#### Directions for this task
Take the data below and copy exactly the lines starting at the one with "# LdapServerMetadataOutputTypeDef" and finishing at the one with "### ServiceAccountUsername", both included.

[Dataset excerpts]

◆ ◆ ◆ ◆ ◆ ◆ ◆

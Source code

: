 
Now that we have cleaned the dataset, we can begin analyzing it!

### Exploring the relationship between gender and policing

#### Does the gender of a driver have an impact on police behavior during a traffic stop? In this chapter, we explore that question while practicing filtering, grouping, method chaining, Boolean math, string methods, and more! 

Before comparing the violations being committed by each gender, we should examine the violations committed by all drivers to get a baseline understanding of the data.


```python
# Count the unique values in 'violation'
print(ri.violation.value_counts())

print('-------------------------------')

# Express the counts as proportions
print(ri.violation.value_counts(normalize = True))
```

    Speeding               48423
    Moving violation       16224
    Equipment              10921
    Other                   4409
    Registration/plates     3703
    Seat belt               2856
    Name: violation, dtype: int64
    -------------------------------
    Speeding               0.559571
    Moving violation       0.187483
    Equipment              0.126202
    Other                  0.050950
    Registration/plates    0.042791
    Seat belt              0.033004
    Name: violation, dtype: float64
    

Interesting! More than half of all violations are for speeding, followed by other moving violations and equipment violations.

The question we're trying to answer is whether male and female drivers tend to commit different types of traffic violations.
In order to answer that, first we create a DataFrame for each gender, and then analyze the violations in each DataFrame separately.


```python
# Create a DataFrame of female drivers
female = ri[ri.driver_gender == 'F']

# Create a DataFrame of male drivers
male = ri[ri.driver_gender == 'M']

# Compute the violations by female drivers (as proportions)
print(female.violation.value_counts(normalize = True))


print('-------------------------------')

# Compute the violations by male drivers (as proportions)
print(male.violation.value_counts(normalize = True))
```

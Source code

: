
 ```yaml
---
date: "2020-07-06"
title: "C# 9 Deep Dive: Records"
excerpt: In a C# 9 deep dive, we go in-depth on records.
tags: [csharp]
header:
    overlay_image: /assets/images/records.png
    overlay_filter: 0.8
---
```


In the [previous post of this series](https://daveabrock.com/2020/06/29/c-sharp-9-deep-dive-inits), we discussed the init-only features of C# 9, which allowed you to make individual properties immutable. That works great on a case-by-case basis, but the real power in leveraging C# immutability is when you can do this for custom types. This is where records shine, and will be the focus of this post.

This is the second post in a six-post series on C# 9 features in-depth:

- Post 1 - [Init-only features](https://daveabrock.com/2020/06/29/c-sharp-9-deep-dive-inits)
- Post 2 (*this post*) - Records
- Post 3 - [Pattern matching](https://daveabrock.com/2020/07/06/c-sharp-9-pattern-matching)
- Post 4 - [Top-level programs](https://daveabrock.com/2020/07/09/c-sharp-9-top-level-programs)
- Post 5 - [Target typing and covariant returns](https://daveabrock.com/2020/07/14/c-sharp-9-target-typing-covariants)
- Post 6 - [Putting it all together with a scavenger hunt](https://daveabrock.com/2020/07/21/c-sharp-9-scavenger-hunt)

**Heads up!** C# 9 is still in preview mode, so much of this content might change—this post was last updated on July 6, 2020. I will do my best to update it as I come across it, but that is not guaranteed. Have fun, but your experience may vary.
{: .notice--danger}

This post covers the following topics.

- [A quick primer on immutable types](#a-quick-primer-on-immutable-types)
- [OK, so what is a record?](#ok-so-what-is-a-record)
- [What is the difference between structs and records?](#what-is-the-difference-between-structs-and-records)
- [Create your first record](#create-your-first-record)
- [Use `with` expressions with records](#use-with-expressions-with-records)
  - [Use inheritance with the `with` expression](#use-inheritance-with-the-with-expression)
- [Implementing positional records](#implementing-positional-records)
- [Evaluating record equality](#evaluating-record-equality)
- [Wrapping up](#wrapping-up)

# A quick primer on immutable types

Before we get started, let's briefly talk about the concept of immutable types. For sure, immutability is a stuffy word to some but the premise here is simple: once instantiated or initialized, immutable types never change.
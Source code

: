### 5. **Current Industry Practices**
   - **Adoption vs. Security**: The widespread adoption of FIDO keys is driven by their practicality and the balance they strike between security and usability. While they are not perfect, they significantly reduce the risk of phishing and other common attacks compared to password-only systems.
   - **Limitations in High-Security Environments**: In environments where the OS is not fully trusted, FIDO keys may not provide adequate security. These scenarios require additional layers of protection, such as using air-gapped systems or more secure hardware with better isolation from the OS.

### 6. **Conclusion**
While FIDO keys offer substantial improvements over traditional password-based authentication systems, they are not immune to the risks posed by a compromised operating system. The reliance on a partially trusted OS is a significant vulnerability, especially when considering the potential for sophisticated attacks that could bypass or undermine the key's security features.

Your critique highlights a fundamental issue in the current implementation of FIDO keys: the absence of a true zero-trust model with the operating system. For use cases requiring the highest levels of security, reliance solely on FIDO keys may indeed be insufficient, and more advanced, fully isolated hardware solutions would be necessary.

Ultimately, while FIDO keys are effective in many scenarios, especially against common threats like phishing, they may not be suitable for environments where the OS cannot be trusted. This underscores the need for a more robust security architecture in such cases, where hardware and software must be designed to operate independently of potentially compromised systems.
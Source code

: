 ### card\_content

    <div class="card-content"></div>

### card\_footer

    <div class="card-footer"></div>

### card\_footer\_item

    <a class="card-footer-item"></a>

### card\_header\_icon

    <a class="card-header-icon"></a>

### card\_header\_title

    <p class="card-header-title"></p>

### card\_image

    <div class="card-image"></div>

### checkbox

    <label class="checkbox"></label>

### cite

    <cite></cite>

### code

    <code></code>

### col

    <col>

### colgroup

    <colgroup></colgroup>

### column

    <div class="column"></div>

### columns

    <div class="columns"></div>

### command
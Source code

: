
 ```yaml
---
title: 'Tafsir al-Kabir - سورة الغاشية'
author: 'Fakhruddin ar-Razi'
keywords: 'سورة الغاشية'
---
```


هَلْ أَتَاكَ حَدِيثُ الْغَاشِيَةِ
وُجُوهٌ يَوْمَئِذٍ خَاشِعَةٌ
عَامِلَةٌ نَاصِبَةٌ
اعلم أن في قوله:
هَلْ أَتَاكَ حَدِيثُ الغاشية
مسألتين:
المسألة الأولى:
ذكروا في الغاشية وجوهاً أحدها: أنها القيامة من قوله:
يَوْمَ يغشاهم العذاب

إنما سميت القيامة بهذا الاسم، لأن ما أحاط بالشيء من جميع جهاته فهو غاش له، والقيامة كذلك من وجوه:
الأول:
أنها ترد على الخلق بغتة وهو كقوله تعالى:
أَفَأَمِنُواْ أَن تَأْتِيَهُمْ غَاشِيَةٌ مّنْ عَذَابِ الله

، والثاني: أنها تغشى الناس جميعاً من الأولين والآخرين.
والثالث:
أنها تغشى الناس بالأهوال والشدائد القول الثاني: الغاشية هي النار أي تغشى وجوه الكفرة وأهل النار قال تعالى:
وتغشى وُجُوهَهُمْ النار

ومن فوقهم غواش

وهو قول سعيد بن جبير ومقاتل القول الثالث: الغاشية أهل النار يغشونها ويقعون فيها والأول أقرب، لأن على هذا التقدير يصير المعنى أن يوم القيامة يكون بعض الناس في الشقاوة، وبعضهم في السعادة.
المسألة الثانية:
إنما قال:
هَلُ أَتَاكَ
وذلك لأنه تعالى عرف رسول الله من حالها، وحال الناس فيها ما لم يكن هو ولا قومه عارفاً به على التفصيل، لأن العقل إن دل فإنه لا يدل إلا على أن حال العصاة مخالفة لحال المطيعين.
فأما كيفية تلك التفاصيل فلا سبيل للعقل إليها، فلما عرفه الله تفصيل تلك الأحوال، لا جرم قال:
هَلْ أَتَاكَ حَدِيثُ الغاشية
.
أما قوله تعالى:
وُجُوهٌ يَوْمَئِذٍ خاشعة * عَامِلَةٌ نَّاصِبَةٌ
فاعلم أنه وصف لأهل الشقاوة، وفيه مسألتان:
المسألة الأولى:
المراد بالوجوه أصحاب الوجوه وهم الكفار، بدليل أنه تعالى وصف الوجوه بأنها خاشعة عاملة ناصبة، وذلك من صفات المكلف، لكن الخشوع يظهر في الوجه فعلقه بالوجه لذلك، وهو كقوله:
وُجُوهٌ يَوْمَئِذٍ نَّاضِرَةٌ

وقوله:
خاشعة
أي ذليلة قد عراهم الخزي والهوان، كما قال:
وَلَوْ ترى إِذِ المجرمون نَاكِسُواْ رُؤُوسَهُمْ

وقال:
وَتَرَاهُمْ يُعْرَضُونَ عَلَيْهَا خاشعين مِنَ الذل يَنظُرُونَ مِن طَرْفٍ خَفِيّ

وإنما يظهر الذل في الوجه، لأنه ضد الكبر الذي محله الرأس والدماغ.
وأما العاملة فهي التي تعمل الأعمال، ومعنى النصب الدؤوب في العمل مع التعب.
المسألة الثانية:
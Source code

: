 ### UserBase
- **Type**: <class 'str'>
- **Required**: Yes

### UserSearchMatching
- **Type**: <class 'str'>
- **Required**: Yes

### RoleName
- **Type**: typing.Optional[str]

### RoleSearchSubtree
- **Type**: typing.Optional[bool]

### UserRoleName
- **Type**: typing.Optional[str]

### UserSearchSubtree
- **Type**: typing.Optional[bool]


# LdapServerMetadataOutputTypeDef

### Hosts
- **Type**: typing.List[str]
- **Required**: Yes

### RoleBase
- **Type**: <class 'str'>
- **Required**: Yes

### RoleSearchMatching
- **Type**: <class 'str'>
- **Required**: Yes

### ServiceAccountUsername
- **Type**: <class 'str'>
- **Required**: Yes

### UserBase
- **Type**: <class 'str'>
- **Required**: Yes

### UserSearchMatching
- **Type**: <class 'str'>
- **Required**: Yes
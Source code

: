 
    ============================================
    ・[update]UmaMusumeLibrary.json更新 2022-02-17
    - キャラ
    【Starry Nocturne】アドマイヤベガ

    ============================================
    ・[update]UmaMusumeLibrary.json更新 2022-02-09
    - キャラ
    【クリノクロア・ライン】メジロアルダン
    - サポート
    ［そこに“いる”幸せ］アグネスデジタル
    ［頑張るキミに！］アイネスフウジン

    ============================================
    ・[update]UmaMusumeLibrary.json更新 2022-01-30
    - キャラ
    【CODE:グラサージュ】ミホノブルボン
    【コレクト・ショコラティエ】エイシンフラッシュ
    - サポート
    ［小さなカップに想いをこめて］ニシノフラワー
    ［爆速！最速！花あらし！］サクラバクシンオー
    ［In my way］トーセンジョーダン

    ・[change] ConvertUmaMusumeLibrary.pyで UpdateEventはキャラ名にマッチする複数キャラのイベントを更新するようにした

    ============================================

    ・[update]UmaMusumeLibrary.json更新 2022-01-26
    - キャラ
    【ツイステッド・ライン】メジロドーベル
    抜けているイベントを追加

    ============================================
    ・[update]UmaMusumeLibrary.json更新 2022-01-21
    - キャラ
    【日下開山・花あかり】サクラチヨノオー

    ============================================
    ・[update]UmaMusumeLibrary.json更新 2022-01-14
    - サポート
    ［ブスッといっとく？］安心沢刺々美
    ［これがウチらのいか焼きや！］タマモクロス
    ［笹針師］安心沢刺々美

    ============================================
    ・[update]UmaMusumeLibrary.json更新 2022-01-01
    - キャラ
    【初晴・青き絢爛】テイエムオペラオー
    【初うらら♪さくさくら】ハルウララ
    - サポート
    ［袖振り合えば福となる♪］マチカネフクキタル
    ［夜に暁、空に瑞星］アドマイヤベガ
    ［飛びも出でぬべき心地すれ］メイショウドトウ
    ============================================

◆ ◆ ◆ ◆ ◆ ◆ ◆

#### Exercise response
# LdapServerMetadataOutputTypeDef

### Hosts
- **Type**: typing.List[str]
- **Required**: Yes

### RoleBase
- **Type**: <class 'str'>
- **Required**: Yes

### RoleSearchMatching
- **Type**: <class 'str'>
- **Required**: Yes

### ServiceAccountUsername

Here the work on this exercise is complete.